Matt Ball literally wrote the book on the metaverse - with a new update out July 23, 2024. So who better to chat all things metaverse and distribution with?  In the last several years, Matt has become known as one of the most astute writers and thinkers about the nature of business, innovation, IP, and the deep structural factors that shape the entertainment and gaming industry - and we couldn't be more excited to have him on our podcast.

In this episode of Secret Stash, co-hosts Justin Kan and Archie Stonehill sit down with Matt Ball and discuss:

  • streaming war winners and losers (sorry, Hulu)
  • why big tech companies never hugely invested in games
  • what the metaverse actually (hint: not VR and NFTs)
  • the impact Apple and Google had on mobile and gaming

Tune into our latest episode wherever you listen to your podcasts. Or, keep reading for the highlights. 

The streaming war: Why did Hulu lose?

Flash back to 2019 - the year the streaming war started. Apple TV+ went live November 2nd and Disney+ on November 12th. In April that year, Peacock and Quibi launched, in May HBO Max, and in fall Paramount Plus. 

But today, nearly five years later, Netflix is still the biggest of them all. 

According to Matt, if any of those streaming companies started just two years earlier, it would have probably succeeded more in toppling Netflix. But the fact that they all launched at the same time meant they all got fewer subscribers, had to spend more to get it, and had to work harder to keep them. 
Back then, many thought Hulu was primed to win the streaming war and beat out Netflix - “they had three, later four, of the major media companies behind it, a guaranteed pipeline to content”. 

But “no one came after Netflix except for Amazon, which had “one of the world's largest balance sheets”. The other companies who could have pursued that opportunity and did have the content or the balance sheet, didn't have the audacity to do it, were too worried about what that would do to their existing business, or didn't believe in the opportunity.” 

So why didn’t Hulu win the streaming war? At its start, Hulu’s board was made up of multiple different competitors - like NBCU, Disney, and Fox - and for each of those competitors, their conviction on streaming and Hulu differed. That led to:

  • complexities of its joint venture structure
  • principal agent problem
  • unequal conviction problem

On top of all that, Matt pointed to “fundamental undermining”. While Fox was building up its own app and Disney launched WatchABC, Netflix was knocking on these companies’ doors saying ‘why put money into that thing your competitors own? I’ll just give you $100M for those rights’. 

In comes Amazon

Amazon was one of the few companies that tried to take on Netflix. But at the time in the early 2010s, they were mostly a content delivery platform. So why streaming and why have they succeeded?
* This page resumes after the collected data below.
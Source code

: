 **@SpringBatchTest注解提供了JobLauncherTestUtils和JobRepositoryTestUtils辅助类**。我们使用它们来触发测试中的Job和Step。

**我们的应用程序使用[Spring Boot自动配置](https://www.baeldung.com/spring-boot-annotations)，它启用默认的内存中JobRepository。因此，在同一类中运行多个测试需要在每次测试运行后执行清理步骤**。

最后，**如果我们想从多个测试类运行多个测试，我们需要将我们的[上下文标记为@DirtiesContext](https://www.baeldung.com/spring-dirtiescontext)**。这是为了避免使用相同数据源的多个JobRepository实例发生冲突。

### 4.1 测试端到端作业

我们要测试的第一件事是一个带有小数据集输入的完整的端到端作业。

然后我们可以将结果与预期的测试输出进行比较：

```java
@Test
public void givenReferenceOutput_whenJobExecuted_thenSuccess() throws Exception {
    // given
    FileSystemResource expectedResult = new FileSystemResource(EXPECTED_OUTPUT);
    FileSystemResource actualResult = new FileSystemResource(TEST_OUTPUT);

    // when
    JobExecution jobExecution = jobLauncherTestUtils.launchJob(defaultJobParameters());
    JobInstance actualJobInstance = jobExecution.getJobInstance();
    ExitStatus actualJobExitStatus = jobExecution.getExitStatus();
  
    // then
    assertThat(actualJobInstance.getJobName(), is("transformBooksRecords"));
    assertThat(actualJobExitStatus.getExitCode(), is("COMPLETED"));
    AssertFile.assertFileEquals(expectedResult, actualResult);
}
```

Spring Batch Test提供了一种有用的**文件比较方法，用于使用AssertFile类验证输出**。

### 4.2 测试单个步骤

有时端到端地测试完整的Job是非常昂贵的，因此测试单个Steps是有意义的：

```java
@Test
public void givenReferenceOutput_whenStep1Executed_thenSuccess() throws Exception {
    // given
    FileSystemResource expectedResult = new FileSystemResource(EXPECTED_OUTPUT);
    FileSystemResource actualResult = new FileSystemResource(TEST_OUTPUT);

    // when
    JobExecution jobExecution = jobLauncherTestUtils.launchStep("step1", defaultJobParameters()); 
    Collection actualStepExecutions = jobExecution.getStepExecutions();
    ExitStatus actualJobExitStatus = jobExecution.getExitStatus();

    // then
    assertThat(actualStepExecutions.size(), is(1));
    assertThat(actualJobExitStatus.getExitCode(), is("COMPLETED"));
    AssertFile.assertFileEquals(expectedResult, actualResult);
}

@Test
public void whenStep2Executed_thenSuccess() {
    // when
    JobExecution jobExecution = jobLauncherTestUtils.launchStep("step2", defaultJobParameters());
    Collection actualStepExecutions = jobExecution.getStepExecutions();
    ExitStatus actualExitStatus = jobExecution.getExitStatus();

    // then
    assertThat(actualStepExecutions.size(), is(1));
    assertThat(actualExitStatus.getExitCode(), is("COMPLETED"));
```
Matt talks about Amazon’s brilliant test culture - “they are probably the best company on earth at new business creation - so you're just constantly diversifying, or growing, or changing, or challenging. Amazon has this kind of perspective that is like, well, let's just ask the customer. Is there a low cost and fast way to ask the customer? Do they like this? And so Amazon just started a little bit more modestly with a slate of shows that were lower budget than House of Cards and a little bit slower to ramp up, but they're just like, let's ask customers.”
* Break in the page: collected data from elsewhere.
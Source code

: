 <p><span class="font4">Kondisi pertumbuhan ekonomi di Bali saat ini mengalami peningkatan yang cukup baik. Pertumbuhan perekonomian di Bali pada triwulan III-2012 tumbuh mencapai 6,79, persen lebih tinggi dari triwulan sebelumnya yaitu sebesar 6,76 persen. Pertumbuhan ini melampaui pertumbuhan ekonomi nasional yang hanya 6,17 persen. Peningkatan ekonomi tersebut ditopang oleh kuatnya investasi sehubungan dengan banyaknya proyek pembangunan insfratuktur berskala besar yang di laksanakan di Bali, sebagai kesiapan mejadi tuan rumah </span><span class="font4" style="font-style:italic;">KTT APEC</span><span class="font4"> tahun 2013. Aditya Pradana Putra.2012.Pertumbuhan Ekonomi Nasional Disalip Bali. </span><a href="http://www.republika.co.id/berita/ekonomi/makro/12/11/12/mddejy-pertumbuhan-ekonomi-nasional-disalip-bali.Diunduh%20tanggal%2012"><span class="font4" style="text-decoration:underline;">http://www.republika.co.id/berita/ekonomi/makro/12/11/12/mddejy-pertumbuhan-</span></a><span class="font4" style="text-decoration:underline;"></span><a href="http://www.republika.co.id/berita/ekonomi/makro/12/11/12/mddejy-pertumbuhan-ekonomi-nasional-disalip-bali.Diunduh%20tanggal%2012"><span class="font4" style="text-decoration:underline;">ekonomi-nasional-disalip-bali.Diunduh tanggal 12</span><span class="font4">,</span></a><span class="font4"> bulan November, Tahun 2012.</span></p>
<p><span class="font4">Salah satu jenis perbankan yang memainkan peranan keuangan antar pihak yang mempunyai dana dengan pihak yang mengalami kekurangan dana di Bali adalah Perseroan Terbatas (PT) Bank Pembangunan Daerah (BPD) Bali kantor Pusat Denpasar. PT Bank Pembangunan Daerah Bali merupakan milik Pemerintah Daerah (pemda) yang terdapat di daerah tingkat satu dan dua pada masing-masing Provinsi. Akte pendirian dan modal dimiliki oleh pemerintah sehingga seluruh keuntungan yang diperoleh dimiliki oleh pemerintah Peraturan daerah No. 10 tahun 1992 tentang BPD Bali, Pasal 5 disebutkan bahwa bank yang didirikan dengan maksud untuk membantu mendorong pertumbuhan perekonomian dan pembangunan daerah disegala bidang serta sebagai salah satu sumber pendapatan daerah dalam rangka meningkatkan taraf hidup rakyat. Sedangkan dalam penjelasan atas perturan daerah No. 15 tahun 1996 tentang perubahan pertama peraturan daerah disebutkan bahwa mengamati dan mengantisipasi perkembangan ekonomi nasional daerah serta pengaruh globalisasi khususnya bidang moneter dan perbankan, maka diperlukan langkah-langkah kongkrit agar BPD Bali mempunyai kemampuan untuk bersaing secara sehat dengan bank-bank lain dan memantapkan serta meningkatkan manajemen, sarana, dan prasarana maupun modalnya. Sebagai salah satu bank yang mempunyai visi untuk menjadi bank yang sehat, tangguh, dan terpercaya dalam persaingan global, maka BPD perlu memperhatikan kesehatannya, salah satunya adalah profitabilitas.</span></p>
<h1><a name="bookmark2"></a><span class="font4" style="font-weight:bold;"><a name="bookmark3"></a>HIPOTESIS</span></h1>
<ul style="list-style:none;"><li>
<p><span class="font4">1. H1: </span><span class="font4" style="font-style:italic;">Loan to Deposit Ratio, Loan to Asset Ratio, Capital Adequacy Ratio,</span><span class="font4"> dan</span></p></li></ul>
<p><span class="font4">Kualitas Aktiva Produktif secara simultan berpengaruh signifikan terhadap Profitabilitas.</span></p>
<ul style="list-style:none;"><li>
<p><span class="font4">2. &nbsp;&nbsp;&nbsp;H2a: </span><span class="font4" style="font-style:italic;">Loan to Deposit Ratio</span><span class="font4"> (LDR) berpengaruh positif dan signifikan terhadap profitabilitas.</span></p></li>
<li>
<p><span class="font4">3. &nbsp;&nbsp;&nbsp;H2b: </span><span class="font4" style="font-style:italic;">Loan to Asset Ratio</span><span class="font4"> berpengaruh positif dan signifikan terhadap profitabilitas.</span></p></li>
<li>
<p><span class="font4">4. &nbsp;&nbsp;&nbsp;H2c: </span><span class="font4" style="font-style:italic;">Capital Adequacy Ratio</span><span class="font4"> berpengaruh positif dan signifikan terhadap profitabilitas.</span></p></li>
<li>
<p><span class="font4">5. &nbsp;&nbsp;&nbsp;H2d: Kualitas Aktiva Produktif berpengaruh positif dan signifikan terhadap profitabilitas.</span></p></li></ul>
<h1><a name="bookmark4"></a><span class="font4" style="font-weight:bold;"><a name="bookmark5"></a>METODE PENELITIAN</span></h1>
Beyond that, Amazon really saw the opportunity in video - with Matt noting that the industry “has a huge TAM in terms of time, people, engagement, and then money.”

In fact, according to Matt, 6B people watch video per day, with the average person watching 2.5 hours. “If you can believe it, 40% of all subscribers to HBO just watch their movies. 70% of viewing is just HBO. We think of HBO as being Game of Thrones and a remarkable television, but most people got HBO for the movies.  Then when you add in TV and ads, it’s a 700 billion industry … Then on top of that, you have extraordinary margins. In the United States, the EBITDA margin for a major cable network is about 40%, even in 2020.”

So why not games?

Matt pointed out that “it's remarkable to me how disinterested all of the major tech players were in video games over that time period, because … the gaming space was even more attractive …  If anything was a fit for your business, it should have been interactive content and gaming content. Whether you're pushing it in 4G or 5G, no one's buying a cell phone to watch Netflix. But they are doing it to play a video game.” 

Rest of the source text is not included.